A reflection on slowing down, returning to center, and remembering what matters.

There are seasons when life feels like one long exhale. We move from one thing to the next, appointments, responsibilities, goals, expectations, and somewhere in the rhythm of doing, we forget the rhythm of being.


We say, “I just need to get through this week.” Then that week turns into a month, and before we know it, we’re living in a loop of catching up, cleaning up, showing up, but rarely being present.

It’s in those moments I often remind myself:


“Life gets in the way of life sometimes.”


It sounds simple, maybe even circular, but it holds. Even the most mindful among us can get swept up in survival.


When the Doing Overtakes the Living

As a yoga teacher, I’ve learned that movement doesn’t always mean progress. You can flow through an entire sequence, hit every posture, and still be disconnected from the experience. The same is true off the mat; you can move through the day on autopilot and still feel like you’ve missed it.

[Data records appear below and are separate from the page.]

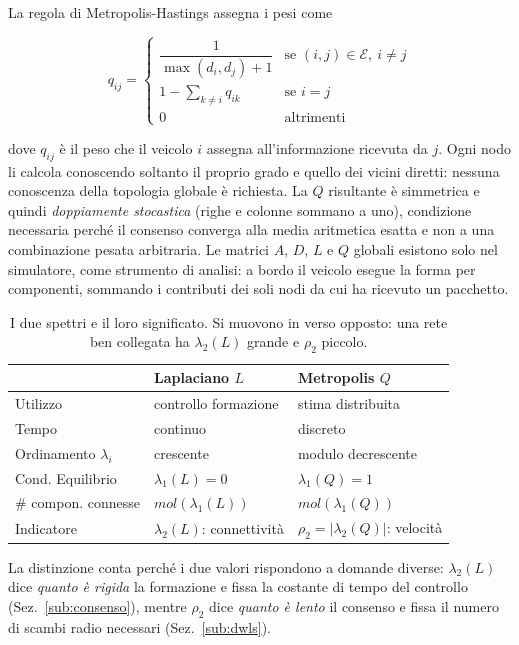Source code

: \documentclass[conference,9pt]{IEEEtran}
\begin{document}
La regola di Metropolis-Hastings \cite{xiao2004} assegna i pesi come

\begin{equation}
q_{ij} =
\begin{cases}
\dfrac{1}{\max(d_i,d_j)+1} & \text{se } (i,j) \in \mathcal{E},\ i \neq j\\[1.5ex]
1 - \sum_{k \neq i} q_{ik} & \text{se } i = j\\[0.5ex]
0 & \text{altrimenti}
\end{cases}
\label{eq:metropolis}
\end{equation}

dove $q_{ij}$ \`e il peso che il veicolo $i$ assegna all'informazione ricevuta
da $j$. Ogni nodo li calcola conoscendo soltanto il proprio grado e quello dei
vicini diretti: nessuna conoscenza della topologia globale \`e richiesta.
La $Q$ risultante \`e simmetrica e quindi \emph{doppiamente stocastica} (righe
e colonne sommano a uno), condizione necessaria perch\'e il consenso converga
alla media aritmetica esatta e non a una combinazione pesata arbitraria. Le
matrici $A$, $D$, $L$ e $Q$ globali esistono solo nel simulatore, come
strumento di analisi: a bordo il veicolo esegue la forma per componenti,
sommando i contributi dei soli nodi da cui ha ricevuto un pacchetto.

\begin{table}[t]
\centering
\caption{I due spettri e il loro significato. Si muovono in verso opposto:
una rete ben collegata ha $\lambda_2(L)$ grande e $\rho_2$ piccolo.}
\label{tab:spettri}
\begin{tabular}{lll}
\toprule
 & \textbf{Laplaciano $L$} & \textbf{Metropolis $Q$}\\
\midrule
Utilizzo      & controllo formazione & stima distribuita\\
Tempo          & continuo             & discreto\\
Ordinamento $\lambda_i$    & crescente            & modulo decrescente\\
Cond. Equilibrio & $\lambda_1(L)=0$   & $\lambda_1(Q)=1$\\
\# compon. connesse & $mol(\lambda_1(L))$   & $mol(\lambda_1(Q))$\\
Indicatore     & $\lambda_2(L)$: connettivit\`a & $\rho_2=|\lambda_2(Q)|$: velocit\`a\\
\bottomrule
\end{tabular}
\end{table}

La distinzione conta perch\'e i due valori rispondono a domande diverse:
$\lambda_2(L)$ dice \emph{quanto \`e rigida} la formazione e fissa la costante
di tempo del controllo (Sez.~\ref{sub:consenso}), mentre $\rho_2$ dice
\emph{quanto \`e lento} il consenso e fissa il numero di scambi radio necessari
(Sez.~\ref{sub:dwls}).
\end{document}
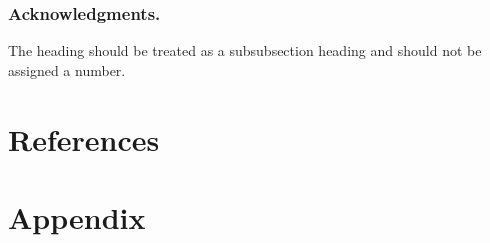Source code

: \documentclass[runningheads,a4paper]{llncs}
\begin{document}
\subsubsection*{Acknowledgments.} The heading should be treated as a
subsubsection heading and should not be assigned a number.

\section{References}\label{references}
%



\section*{Appendix} 
\end{document}
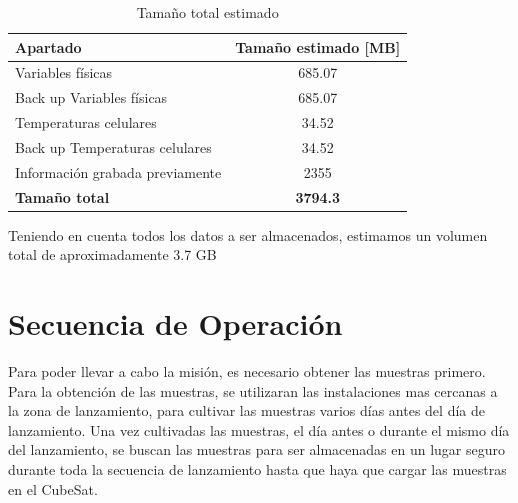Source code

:       \begin{table}[H]
      \centering
      \begin{tabular}{|l|c|}
      \hline
      \textbf{Apartado} & \textbf{Tamaño estimado [MB]} \\
      \hline
      Variables físicas              & 685.07 \\
      Back up Variables físicas      & 685.07 \\
      Temperaturas celulares         & 34.52  \\
      Back up Temperaturas celulares & 34.52  \\
      Información grabada previamente & 2355 \\
      \hline
      \textbf{Tamaño total}          & \textbf{3794.3} \\
      \hline
      \end{tabular}
      \caption{Tamaño total estimado}
      \label{tab:tamano_total_estimado}
      \end{table}

      Teniendo en cuenta todos los datos a ser almacenados, estimamos un volumen total de
      aproximadamente 3.7 GB

\section{Secuencia de Operación}
  Para poder llevar a cabo la misión, es necesario obtener las muestras primero. Para la obtención de las muestras, se
  utilizaran las instalaciones mas cercanas a la zona de lanzamiento, para cultivar las muestras varios días antes del
  día de lanzamiento. Una vez cultivadas las muestras, el día antes o durante el mismo día del lanzamiento, se buscan
  las muestras para ser almacenadas en un lugar seguro durante toda la secuencia de lanzamiento hasta que haya que
  cargar las muestras en el CubeSat.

When we fill every gap with noise, tasks, or distractions, we leave no room for breath, the very essence of life itself. Balance isn’t about doing everything right; it’s about remembering to return to what’s real.

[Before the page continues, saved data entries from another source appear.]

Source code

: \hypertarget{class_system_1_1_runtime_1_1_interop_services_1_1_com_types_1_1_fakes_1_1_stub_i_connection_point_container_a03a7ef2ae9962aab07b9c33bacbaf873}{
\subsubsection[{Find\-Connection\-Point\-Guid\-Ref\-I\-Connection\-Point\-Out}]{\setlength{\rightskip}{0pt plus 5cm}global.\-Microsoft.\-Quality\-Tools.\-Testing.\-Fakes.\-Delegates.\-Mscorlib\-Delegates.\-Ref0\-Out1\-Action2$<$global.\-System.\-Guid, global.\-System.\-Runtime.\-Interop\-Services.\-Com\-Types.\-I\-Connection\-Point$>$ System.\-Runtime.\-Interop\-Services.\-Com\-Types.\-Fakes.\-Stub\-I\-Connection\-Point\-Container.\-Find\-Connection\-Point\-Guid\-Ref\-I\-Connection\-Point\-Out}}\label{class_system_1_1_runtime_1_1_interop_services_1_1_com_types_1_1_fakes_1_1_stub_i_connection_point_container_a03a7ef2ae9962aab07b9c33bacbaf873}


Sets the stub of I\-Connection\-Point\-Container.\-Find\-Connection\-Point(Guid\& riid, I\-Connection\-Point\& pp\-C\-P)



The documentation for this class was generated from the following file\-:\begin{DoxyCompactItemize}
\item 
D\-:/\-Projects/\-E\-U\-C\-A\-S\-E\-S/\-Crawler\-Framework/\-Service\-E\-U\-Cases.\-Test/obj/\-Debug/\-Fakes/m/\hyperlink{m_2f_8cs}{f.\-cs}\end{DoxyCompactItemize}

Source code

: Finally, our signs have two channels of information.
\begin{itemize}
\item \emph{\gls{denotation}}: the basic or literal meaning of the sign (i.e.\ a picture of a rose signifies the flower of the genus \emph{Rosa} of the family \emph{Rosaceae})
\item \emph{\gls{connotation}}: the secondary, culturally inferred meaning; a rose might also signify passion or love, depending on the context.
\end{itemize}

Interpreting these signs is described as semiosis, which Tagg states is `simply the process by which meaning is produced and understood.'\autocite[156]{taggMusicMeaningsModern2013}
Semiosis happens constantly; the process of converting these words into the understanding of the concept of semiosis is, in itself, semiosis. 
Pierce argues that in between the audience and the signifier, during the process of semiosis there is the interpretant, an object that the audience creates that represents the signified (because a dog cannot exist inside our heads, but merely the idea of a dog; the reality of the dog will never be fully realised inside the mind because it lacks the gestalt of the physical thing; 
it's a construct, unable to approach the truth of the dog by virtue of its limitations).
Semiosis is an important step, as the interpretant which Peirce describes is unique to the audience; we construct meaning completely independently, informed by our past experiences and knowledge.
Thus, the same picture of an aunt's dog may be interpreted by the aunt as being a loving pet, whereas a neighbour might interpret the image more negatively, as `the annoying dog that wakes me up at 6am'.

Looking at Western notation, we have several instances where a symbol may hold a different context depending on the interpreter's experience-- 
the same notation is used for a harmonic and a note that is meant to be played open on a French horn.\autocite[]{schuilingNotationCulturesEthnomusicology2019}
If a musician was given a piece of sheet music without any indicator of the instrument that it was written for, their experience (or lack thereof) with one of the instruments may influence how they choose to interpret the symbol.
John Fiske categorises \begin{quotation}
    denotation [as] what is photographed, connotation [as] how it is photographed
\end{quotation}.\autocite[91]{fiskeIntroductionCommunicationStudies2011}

Sometimes that means pausing mid-project. Sometimes it means crying in your car before class. Sometimes it means saying “no” to something good because you’re trying to protect something essential, your peace.


The Gentle Art of Returning

The beauty of yoga and, really, of any mindful practice, is that it constantly invites us back to the present. You can lose focus, wobble in a pose, even fall, and the practice says, begin again.

That’s what we forget when life gets in the way of life: we can always begin again. No one asks you to have it all figured out. No one expects your breath to be perfect or your balance to be unwavering.


Returning doesn’t require control; it requires compassion. It’s the quiet art of softening back into your body, noticing your breath, and whispering to yourself, I’m still here.


And remember, yoga doesn’t just live on the mat. We can take that same breath anywhere: in traffic, in a challenging conversation, in the grocery store line, in grief, in laughter, in the quiet moments when we finally stop running.


That breath is our practice, our bridge back to awareness, to connection, to self. Every inhale reminds us to receive what is. Every exhale invites us to release what we can’t hold anymore.

The mat is where we practice remembering so that out in the world, we can live that remembrance.


Relearning the Simple Things

When I teach or practice, I often remind students (and myself): We inhale to receive. We exhale to release.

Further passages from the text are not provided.